**Excerpted data**
*****

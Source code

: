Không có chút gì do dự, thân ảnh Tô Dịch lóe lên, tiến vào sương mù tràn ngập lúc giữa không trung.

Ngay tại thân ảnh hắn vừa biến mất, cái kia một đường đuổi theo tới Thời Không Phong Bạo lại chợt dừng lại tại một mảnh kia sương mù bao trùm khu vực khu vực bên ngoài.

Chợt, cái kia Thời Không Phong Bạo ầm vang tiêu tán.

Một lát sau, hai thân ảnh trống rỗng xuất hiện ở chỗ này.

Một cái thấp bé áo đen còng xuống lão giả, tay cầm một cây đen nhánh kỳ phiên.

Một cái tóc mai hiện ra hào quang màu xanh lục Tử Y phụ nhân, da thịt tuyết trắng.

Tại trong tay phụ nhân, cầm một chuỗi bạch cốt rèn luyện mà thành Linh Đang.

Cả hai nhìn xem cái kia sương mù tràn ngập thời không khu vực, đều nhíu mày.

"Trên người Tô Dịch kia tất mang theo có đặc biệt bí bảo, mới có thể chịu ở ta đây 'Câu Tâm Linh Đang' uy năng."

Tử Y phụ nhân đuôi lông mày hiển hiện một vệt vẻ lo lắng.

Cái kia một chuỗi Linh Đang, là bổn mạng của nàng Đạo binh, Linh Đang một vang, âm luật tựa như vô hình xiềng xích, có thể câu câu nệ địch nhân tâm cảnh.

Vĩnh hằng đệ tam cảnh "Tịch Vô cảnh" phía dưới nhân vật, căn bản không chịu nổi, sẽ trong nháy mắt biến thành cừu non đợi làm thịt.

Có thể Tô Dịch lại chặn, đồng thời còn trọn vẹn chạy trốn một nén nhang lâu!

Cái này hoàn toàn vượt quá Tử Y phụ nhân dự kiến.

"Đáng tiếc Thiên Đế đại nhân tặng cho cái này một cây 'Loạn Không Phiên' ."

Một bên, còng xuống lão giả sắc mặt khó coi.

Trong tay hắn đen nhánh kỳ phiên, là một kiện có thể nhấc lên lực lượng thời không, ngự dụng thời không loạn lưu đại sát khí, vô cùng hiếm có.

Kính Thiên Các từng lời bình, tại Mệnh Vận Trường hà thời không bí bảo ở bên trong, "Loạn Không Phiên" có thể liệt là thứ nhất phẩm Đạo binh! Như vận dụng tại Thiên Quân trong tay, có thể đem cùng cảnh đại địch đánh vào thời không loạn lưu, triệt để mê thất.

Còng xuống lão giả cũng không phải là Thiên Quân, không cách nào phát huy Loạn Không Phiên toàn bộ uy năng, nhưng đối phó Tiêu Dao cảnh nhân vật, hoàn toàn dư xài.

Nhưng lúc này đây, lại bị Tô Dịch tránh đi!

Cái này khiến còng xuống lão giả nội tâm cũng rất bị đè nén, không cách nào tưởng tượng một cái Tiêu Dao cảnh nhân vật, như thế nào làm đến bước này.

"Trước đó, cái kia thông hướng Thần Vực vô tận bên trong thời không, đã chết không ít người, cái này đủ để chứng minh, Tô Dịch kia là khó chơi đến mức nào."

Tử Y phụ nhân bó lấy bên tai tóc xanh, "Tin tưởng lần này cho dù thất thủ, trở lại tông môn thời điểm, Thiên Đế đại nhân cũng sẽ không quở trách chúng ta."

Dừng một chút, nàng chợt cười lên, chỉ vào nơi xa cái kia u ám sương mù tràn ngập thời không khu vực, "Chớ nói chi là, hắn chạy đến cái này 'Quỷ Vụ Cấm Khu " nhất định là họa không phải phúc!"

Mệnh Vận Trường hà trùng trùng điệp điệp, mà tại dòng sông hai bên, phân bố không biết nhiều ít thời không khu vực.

*****

**Directions for this task**
Return exactly the lines from the beginning of the data above through the one containing "người Tô Dịch", please. Include both end lines and add nothing else.

**Task response**
Source code

:Không có chút gì do dự, thân ảnh Tô Dịch lóe lên, tiến vào sương mù tràn ngập lúc giữa không trung.

Ngay tại thân ảnh hắn vừa biến mất, cái kia một đường đuổi theo tới Thời Không Phong Bạo lại chợt dừng lại tại một mảnh kia sương mù bao trùm khu vực khu vực bên ngoài.

Chợt, cái kia Thời Không Phong Bạo ầm vang tiêu tán.

Một lát sau, hai thân ảnh trống rỗng xuất hiện ở chỗ này.

Một cái thấp bé áo đen còng xuống lão giả, tay cầm một cây đen nhánh kỳ phiên.

Một cái tóc mai hiện ra hào quang màu xanh lục Tử Y phụ nhân, da thịt tuyết trắng.

Tại trong tay phụ nhân, cầm một chuỗi bạch cốt rèn luyện mà thành Linh Đang.

Cả hai nhìn xem cái kia sương mù tràn ngập thời không khu vực, đều nhíu mày.

"Trên người Tô Dịch kia tất mang theo có đặc biệt bí bảo, mới có thể chịu ở ta đây 'Câu Tâm Linh Đang' uy năng."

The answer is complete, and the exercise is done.